TASK TO COMPLETE:
Copy out each line featuring the string "some" from the entries beneath.

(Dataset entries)
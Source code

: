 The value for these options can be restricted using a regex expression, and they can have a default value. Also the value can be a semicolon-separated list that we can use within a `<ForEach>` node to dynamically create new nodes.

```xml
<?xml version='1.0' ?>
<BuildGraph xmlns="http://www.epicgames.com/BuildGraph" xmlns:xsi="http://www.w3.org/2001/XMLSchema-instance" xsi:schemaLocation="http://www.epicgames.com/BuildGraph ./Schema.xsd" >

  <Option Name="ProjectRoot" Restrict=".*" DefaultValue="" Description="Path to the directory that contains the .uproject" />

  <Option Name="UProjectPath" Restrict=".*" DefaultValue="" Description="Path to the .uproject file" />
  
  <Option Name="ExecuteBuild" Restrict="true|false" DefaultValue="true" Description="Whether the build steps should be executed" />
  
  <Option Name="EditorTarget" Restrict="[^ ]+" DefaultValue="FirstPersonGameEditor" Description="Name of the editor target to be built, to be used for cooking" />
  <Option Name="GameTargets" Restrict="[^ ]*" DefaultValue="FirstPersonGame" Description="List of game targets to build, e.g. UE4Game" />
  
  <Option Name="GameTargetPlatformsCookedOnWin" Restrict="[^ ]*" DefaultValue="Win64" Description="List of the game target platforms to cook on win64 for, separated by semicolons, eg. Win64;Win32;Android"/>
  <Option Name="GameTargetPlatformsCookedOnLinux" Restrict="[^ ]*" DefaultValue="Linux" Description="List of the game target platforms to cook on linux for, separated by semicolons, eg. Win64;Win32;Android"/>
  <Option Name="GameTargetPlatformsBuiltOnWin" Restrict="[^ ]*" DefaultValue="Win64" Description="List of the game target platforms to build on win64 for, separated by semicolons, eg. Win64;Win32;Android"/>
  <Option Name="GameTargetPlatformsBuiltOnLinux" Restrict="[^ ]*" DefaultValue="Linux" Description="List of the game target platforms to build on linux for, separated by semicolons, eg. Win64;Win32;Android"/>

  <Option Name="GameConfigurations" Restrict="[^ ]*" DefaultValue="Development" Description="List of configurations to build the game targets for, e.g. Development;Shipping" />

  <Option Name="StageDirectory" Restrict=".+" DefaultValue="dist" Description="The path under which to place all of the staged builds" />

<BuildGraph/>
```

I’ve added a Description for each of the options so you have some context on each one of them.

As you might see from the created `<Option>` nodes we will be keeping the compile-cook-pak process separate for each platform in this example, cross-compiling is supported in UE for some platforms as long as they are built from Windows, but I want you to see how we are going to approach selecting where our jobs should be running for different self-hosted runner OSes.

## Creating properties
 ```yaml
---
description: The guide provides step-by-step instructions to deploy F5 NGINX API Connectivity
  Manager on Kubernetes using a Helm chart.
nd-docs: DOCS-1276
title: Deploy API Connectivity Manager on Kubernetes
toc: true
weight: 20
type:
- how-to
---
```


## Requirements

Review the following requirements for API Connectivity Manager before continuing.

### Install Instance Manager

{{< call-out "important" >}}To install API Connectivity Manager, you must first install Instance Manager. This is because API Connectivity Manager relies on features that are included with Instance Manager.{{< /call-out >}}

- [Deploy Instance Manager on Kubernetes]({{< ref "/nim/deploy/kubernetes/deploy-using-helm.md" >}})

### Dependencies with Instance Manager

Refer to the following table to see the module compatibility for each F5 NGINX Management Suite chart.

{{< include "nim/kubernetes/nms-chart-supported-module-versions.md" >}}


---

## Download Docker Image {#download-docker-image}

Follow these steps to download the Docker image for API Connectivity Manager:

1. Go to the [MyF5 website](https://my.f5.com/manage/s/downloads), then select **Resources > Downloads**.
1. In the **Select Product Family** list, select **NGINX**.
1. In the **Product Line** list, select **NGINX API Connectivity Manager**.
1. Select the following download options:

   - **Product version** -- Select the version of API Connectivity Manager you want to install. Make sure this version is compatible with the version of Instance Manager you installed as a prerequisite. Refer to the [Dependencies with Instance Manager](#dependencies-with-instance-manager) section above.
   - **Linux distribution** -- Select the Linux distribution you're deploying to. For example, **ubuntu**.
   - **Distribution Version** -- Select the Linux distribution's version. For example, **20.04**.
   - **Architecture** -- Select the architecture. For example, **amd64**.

EXERCISE OUTPUT:
I’ve added a Description for each of the options so you have some context on each one of them.
As you might see from the created `<Option>` nodes we will be keeping the compile-cook-pak process separate for each platform in this example, cross-compiling is supported in UE for some platforms as long as they are built from Windows, but I want you to see how we are going to approach selecting where our jobs should be running for different self-hosted runner OSes.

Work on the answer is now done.